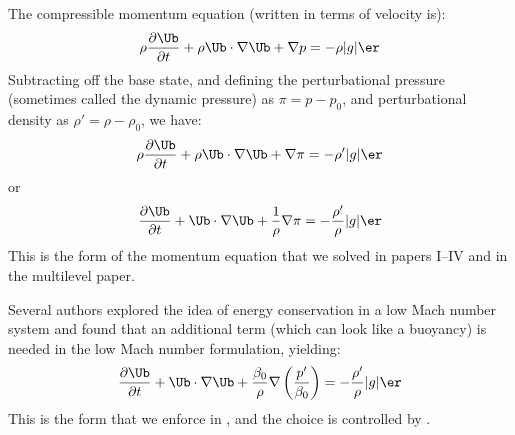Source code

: The compressible momentum equation (written in terms of velocity is):
\begin{equation}
\rho \frac{\partial \Ub}{\partial t} + \rho \Ub \cdot \nabla \Ub + \nabla p = -\rho |g| \er
\end{equation}
Subtracting off the base state, and defining the perturbational
pressure (sometimes called the dynamic pressure) as $\pi = p - p_0$,
and perturbational density as $\rho' = \rho - \rho_0$, we have:
\begin{equation}
\rho \frac{\partial \Ub}{\partial t} + \rho \Ub \cdot \nabla \Ub + \nabla \pi = -\rho' |g| \er
\end{equation}
or
\begin{equation}
\frac{\partial \Ub}{\partial t} + \Ub \cdot \nabla \Ub + \frac{1}{\rho} \nabla \pi =
   -\frac{\rho^\prime}{\rho} |g| \er
\end{equation}
This is the form of the momentum equation that we solved in papers
I--IV and in the multilevel paper.

Several authors \cite{KP:2012,VLBWZ:2013} explored the idea of energy
conservation in a low Mach number system and found that an additional
term (which can look like a buoyancy) is needed in the low Mach number
formulation, yielding:
\begin{equation}
\frac{\partial \Ub}{\partial t} + \Ub \cdot \nabla \Ub +
   \frac{\beta_0}{\rho} \nabla \left (\frac{p^\prime}{\beta_0} \right ) =
   -\frac{\rho^\prime}{\rho} |g| \er
\end{equation}
This is the form that we enforce in \maestro, and the choice is controlled
by .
======
(ABOUT THIS EXERCISE): Where an entry includes an image, skip the image and return everything else exactly.

(FINISHED TASK):
Source code

: The compressible momentum equation (written in terms of velocity is):
\begin{equation}
\rho \frac{\partial \Ub}{\partial t} + \rho \Ub \cdot \nabla \Ub + \nabla p = -\rho |g| \er
\end{equation}
Subtracting off the base state, and defining the perturbational
pressure (sometimes called the dynamic pressure) as $\pi = p - p_0$,
and perturbational density as $\rho' = \rho - \rho_0$, we have:
\begin{equation}
\rho \frac{\partial \Ub}{\partial t} + \rho \Ub \cdot \nabla \Ub + \nabla \pi = -\rho' |g| \er
\end{equation}
or
\begin{equation}
\frac{\partial \Ub}{\partial t} + \Ub \cdot \nabla \Ub + \frac{1}{\rho} \nabla \pi =
   -\frac{\rho^\prime}{\rho} |g| \er
\end{equation}
This is the form of the momentum equation that we solved in papers
I--IV and in the multilevel paper.

Several authors \cite{KP:2012,VLBWZ:2013} explored the idea of energy
conservation in a low Mach number system and found that an additional
term (which can look like a buoyancy) is needed in the low Mach number
formulation, yielding:
\begin{equation}
\frac{\partial \Ub}{\partial t} + \Ub \cdot \nabla \Ub +
   \frac{\beta_0}{\rho} \nabla \left (\frac{p^\prime}{\beta_0} \right ) =
   -\frac{\rho^\prime}{\rho} |g| \er
\end{equation}
This is the form that we enforce in \maestro, and the choice is controlled
by .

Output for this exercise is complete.